#### EXERCISE MATERIALS
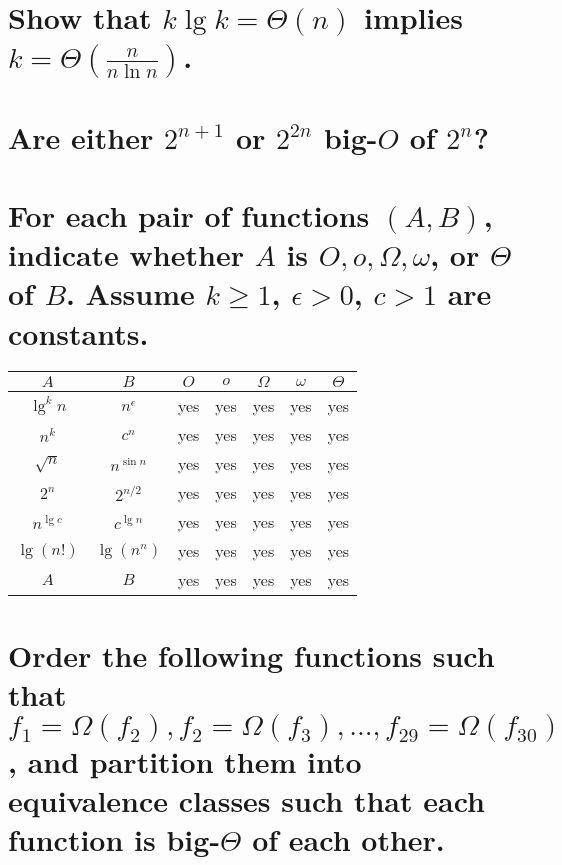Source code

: \section[Problem 3]{Show that $k \lg k = \Theta(n)$ implies $k = \Theta\left(\frac{n}{n \ln n}\right)$.}

\section[Problem 4]{Are either $2^{n + 1}$ or $2^{2n}$ big-$O$ of $2^n$?}

\section[Problem 5]{For each pair of functions $(A, B)$, indicate whether $A$ is $O, o, \Omega, \omega$, or $\Theta$ of $B$. Assume $k \geq 1$, $\epsilon > 0$, $c > 1$ are constants.}

\begin{center}
	\begin{tabular}{cc|c|c|c|c|c}
		$A$ & $B$ & $O$ & $o$ & $\Omega$ & $\omega$ & $\Theta$ \\ \hline
		$\lg^k n$ & $n^{\epsilon}$ & yes & yes & yes & yes & yes \\ \hline
		$n^k$ & $c^n$ & yes & yes & yes & yes & yes \\ \hline
		$\sqrt{n}$ & $n^{\sin n}$ & yes & yes & yes & yes & yes \\ \hline
		$2^n$ & $2^{n/2}$ & yes & yes & yes & yes & yes \\ \hline
		$n^{\lg c}$ & $c^{\lg n}$ & yes & yes & yes & yes & yes \\ \hline
		$\lg(n!)$ & $\lg(n^n)$ & yes & yes & yes & yes & yes \\ \hline
		$A$ & $B$ & yes & yes & yes & yes & yes
	\end{tabular}
\end{center}

\section[Problem 6]{Order the following functions such that $f_1 = \Omega(f_2), f_2 = \Omega(f_3), ..., f_{29} = \Omega(f_{30})$, and partition them into equivalence classes such that each function is big-$\Theta$ of each other.}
########
Return all lines of the material above in which the word "section" occurs.

ANSWER =>
: \section[Problem 3]{Show that $k \lg k = \Theta(n)$ implies $k = \Theta\left(\frac{n}{n \ln n}\right)$.}
\section[Problem 4]{Are either $2^{n + 1}$ or $2^{2n}$ big-$O$ of $2^n$?}
\section[Problem 5]{For each pair of functions $(A, B)$, indicate whether $A$ is $O, o, \Omega, \omega$, or $\Theta$ of $B$. Assume $k \geq 1$, $\epsilon > 0$, $c > 1$ are constants.}
\section[Problem 6]{Order the following functions such that $f_1 = \Omega(f_2), f_2 = \Omega(f_3), ..., f_{29} = \Omega(f_{30})$, and partition them into equivalence classes such that each function is big-$\Theta$ of each other.}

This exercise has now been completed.